Plain-text document sources
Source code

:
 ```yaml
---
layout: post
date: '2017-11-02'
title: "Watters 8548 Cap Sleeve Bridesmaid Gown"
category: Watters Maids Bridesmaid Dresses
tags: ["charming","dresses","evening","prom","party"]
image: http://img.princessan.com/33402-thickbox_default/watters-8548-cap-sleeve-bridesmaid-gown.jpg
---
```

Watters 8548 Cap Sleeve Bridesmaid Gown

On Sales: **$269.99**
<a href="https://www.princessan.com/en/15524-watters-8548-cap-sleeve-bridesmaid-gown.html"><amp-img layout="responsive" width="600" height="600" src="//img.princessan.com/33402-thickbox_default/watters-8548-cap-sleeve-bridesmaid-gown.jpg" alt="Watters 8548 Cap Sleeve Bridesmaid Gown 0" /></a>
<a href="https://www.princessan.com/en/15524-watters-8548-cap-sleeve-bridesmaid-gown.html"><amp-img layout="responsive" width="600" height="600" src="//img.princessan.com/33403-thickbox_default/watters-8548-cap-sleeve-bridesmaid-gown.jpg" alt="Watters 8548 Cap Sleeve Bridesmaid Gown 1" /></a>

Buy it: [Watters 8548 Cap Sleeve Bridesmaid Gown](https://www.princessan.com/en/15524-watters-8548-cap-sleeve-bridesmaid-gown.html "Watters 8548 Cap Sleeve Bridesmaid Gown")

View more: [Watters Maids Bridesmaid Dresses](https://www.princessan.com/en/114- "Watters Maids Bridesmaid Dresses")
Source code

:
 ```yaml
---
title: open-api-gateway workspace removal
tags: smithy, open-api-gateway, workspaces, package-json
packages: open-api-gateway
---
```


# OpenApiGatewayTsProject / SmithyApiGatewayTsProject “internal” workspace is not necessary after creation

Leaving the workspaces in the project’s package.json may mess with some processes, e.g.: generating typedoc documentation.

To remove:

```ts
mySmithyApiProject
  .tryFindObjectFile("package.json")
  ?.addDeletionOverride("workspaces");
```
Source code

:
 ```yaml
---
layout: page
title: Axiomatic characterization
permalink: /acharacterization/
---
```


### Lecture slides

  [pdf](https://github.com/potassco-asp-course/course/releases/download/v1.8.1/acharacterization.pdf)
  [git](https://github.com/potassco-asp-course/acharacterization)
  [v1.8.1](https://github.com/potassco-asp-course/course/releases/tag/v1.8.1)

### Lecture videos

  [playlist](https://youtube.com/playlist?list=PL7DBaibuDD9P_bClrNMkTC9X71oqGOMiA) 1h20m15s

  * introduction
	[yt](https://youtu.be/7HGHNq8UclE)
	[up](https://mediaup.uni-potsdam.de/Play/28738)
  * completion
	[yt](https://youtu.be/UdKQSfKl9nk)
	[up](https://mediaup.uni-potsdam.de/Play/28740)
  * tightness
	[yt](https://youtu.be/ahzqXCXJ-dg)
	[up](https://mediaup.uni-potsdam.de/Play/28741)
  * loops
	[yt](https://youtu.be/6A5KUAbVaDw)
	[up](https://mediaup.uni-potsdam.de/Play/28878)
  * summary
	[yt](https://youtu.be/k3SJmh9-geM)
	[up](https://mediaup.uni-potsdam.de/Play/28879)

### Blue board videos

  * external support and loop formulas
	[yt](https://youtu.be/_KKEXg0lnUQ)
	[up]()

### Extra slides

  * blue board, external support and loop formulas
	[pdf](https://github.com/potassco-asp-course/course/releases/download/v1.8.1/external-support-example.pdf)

WORK INSTRUCTION: The response should be an exact copy of the lines from the one with "[up](https://mediaup.uni-potsdam.de/Play/28878)" through the end of the data, with no other text.

RESPONSE BOX:
	[up](https://mediaup.uni-potsdam.de/Play/28878)
  * summary
	[yt](https://youtu.be/k3SJmh9-geM)
	[up](https://mediaup.uni-potsdam.de/Play/28879)

### Blue board videos

  * external support and loop formulas
	[yt](https://youtu.be/_KKEXg0lnUQ)
	[up]()

### Extra slides

  * blue board, external support and loop formulas
	[pdf](https://github.com/potassco-asp-course/course/releases/download/v1.8.1/external-support-example.pdf)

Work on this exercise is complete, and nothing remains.